Please read my previous post for better understanding of this algorithm.
The C# decision to pull flags for the consecutive removeable flags solution is pretty simple,
  1. public int PulledFlagDecisionConsecutive(int remainingFlags)
  2. {
  3.     int pulledFlag = 0;
  4.     var remainingLosingStateFlagsNum = LosingStateFlagsNum.Where(x => x < remainingFlags).ToList();
  5.        
  6.     foreach (int item in remainingLosingStateFlagsNum)
  7.     {
  8.         int num = remainingFlags - item;
  9.         if (FlagsThatCanBeRemove.Contains(num))
  10.         {
  11.             pulledFlag = num;
  12.             break;
  13.         }
  14.     }
  15.     if (pulledFlag == 0)
  16.     {
  17.         Random random = new Random();
  18.         int index = random.Next(FlagsThatCanBeRemove.Count);
  19.         pulledFlag = FlagsThatCanBeRemove[index];
  20.     }
  21.     return pulledFlag;
  22. }
Computer only neesd one parameter, which is the current remaining number of flags, and removing the flag/s accordingly to ensure it left the opponent with “losing state number of flag/s “.
 
For this case, the losing state of number of flags are: [1, 5, 9, 13, 17, 21] , so, if current remaining flags is 20, computer will remove 3 flags to make sure its opponent has 17 flags left for his/her turn, remove 1 flag to make it 13, if the remaining flags is 14 and so on.
 
The console of the game will look like this,
 
21 Flags Game Theory Puzzle - Dynamic Solution With C#
 
21 Flags Game Theory Puzzle - Dynamic Solution With C#
 
By the way, users can choose to start first or later by changing the value of startFirst Boolean variable in the main class.
 
21 Flags Game Theory Puzzle - Dynamic Solution With C#
 

Non-Consecutive Removeable Flags Solution

 
For non-consecutive removeable flags solution, things are little bit more complicated, and non-consecutive solution can also split to TWO kind of solutions, which are,
  • Common Multiplier Scenario
  • Non Common Multiplier Scenario
I start with Non Common Multiplier Scenario.
 
So, consider the following scenario,
  • starting flag : 21 flags,
  • winning condition is 1 flag and ONLY 1 flag remained to opponent
  • removeable flags [2 , 7] (2 and 7 share no common multiplier)

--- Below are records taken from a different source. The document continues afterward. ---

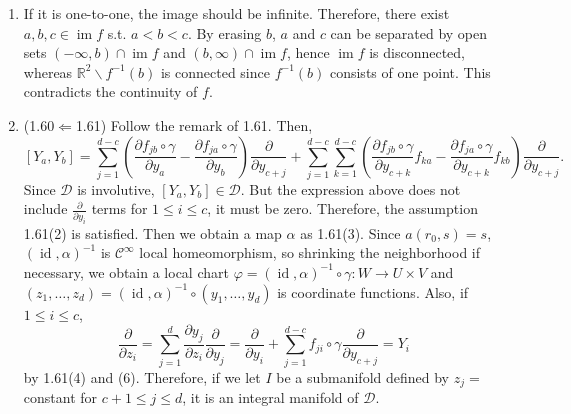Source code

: \begin{enumerate}
thus by the compactness of $M$, $\exists t_{0}>0$ s.t. $\mathcal{D}_{t_{0}}=\mathcal{D}_{-t_{0}}=M$. 
Thus by 1.48(g), $X_{t_{0}}$ is an endomorphism, and $\forall n \in \mathbb{N}$, $X_{t_{0}}^{n}$ is defined on all of $M$. 
Therefore by 1.48(h), $\forall N>0, \mathcal{D}_{N}=M$. 
Likewise, $\forall N<0, \mathcal{D}_{N}=M$. 
Since it is clear that $D_{0}=M$, $\mathrm{M}$ is complete.
\item If it is one-to-one, the image should be infinite. 
Therefore, there exist $a, b, c \in \operatorname{im}f$ s.t. $a<b<c$. 
By erasing $b$, $a$ and $c$ can be separated by open sets $(-\infty, b) \cap \operatorname{im}f$ and $(b, \infty) \cap \operatorname{im}f$, 
hence $\operatorname{im}f$ is disconnected, whereas $\mathbb{R}^{2} \backslash f^{-1}(b)$ is connected since $f^{-1}(b)$ consists of one point. 
This contradicts the continuity of $f$.
\item (1.60$\Leftarrow$1.61) Follow the remark of 1.61. Then,
$$\left[Y_{a}, Y_{b}\right]=\sum_{j=1}^{d-c}\left(\frac{\partial f_{j b} \circ \gamma}{\partial y_{a}}-\frac{\partial f_{ja} \circ \gamma}{\partial y_{b}}\right) \frac{\partial}{\partial y_{c+j}}
+\sum_{j=1}^{d-c} \sum_{k=1}^{d-c}\left(\frac{\partial f_{jb} \circ \gamma}{\partial y_{c+k}} f_{k a}-\frac{\partial f_{j a} \circ \gamma}{\partial y_{c+k}} f_{k b}\right) \frac{\partial}{\partial y_{c+j}}.$$
Since $\mathcal{D}$ is involutive, $\left[Y_{a}, Y_{b}\right] \in \mathcal{D}$. But the expression above does not include $\frac{\partial}{\partial y_{i}}$ terms for $1 \leq i \leq c$, it must be zero. 
Therefore, the assumption 1.61(2) is satisfied. 
Then we obtain a map $\alpha$ as 1.61(3). 
Since $a(r_{0}, s)=s$, $(\operatorname{id}, \alpha)^{-1}$ is $\mathcal{C}^{\infty}$ local homeomorphism, 
so shrinking the neighborhood if necessary, we obtain a local chart $\varphi=(\operatorname{id}, \alpha)^{-1} \circ \gamma\colon W \rightarrow U \times V$ and $\left(z_{1}, \ldots, z_{d}\right)=(\operatorname{id}, \alpha)^{-1} \circ\left(y_{1}, \ldots, y_{d}\right)$ is coordinate functions. 
Also, if $1 \leq i \leq c$, 
\[\frac{\partial}{\partial z_{i}}=\sum_{j=1}^{d} \frac{\partial y_{j}}{\partial z_{i}} \frac{\partial}{\partial y_{j}}
=\frac{\partial}{\partial y_{i}}+\sum_{j=1}^{d-c} f_{ji} \circ \gamma \frac{\partial}{\partial y_{c+j}}=Y_{i}\]
by 1.61(4) and (6). 
Therefore, if we let $I$ be a submanifold defined by $z_{j}=$ constant for $c+1 \leq j \leq d$, it is an integral manifold of $\mathcal{D}$.


\end{enumerate}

Since 2 and 7 are not consecutive, so  I need to get all possibilities from game start (21 flags) till reach the end game (1 flag remained). There are 20 from start to end (21 minus 1), so I need to find all the permutation of sum between 2 and 7 to get 20.
 
I found a code snippet from https://jaytaylor.com that enable me to doing so.
 
So, there are 11 different permutations for 2 and 7 to get 20
 
21 Flags Game Theory Puzzle - Dynamic Solution With C#
 
I include a console project called CheckCombination in my solution for the checking.
 
In my FlagRemovalBrain class, there is a method to store all these possible paths.

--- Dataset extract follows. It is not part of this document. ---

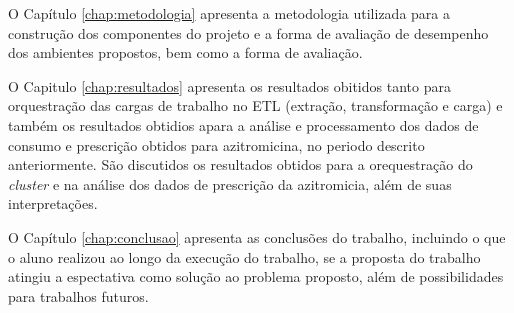 O Capítulo \ref{chap:metodologia} apresenta a  metodologia utilizada para a construção dos componentes do projeto e a forma de avaliação de desempenho dos ambientes propostos, bem como a forma de avaliação. 

O Capitulo \ref{chap:resultados} apresenta os resultados obitidos tanto para orquestração das cargas de trabalho no ETL (extração, transformação e carga) e também os resultados obtidios apara a análise e processamento dos dados de consumo e prescrição obtidos para azitromicina, no periodo descrito anteriormente.
São discutidos os resultados obtidos para a orequestração do \emph{cluster} e na análise dos dados de prescrição da azitromicia, além de suas interpretações. 

O Capítulo \ref{chap:conclusao} apresenta as conclusões do trabalho, incluindo o que o aluno realizou ao longo da execução do trabalho, se a proposta do trabalho atingiu a espectativa como solução ao problema  proposto, além de possibilidades para trabalhos futuros.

  1. List<List<int>> ListOfPaths = GenarateAllPaths(remainingFlags - WinningCondition);
Each permutation list means every possibility  -- both players can remove the flags in the game. For example, 7,7,2,2,2 means first player takes 2 flags, then the second player takes 2 flags, then alternately 2 flags, 7 flags and 7 flags before reach 1 flag and end the game.
 
And from all the possible paths, the computer will choose the path with ODD number of count as winning condition. The rational of choosing ODD number of count is because whoever left with the last flag (in this example) is the loser, so the winner of this game is whoever FINSIHED THE LAST NUMBER of the path.
 
Let's assume now 12 flags remain, and the only possible path is 2,7,2 , and this list of path is ODD in count, so if you start your path with an ODD number of paths, you will secure the victory by removing 2 (2,7,2), and your opponent removes 7 (2,7,2) and you remove the final 2 (2,7,2), your opponent will be left with 1 flag (in this example remained 1 flag lost the game) and you win.
 
21 Flags Game Theory Puzzle - Dynamic Solution With C#
 
So we can say ODD is the key to victory.
 
(or choose EVEN number if the person takes the last flag wins, ODD or EVEN just depends how you design your logic, there is no special law that state that ODD must be the solution)
 
BUT, it does not mean we will secure a victory by choosing any ODD count of list of numbers, we still have to consider that the last number of ODD count list does not exist in the last number of EVEN count list.
 
21 Flags Game Theory Puzzle - Dynamic Solution With C#
 
From the above example, there are 11 permutations , where ten of them are odd counts of list of numbers (5) and one is even count (10), and the ODD count contains 2 and 7 as their last number, and EVEN contains only 2.
 
In order to secure the victory, we don't only need to choose the ODD count path, but also the last digit that only exists in ODD count list but not in EVEN count. In this case, it is 7, so we should choose odd count path that end with 7, whether 2,2,2,7,7, or 7,2,2,2,7 etc.
 
The reason is if we choose the list that ends with 2 (we hope the game end in this path [2,2,7,7,2] or [7,7,2,2,2] ) and expect our opponent to choose 7 in second or fourth turn so we can end the game accordingly, but we might faileto secure the victory if our opponent choose the EVEN count path [2,2,2,2,2,2,2,2,2,2] and finally will cause us a defeat. But, if we choose 7, all those remaining possibly path will lead us to our victory.
 
Following are the code snippets from PulledFlagDecisionNonConsecutive method that assigns last number of ODD count and EVEN count list of numbers to a different list, then compare both lists using Linq Except method to get the last number that only exist in ODD count. (if any)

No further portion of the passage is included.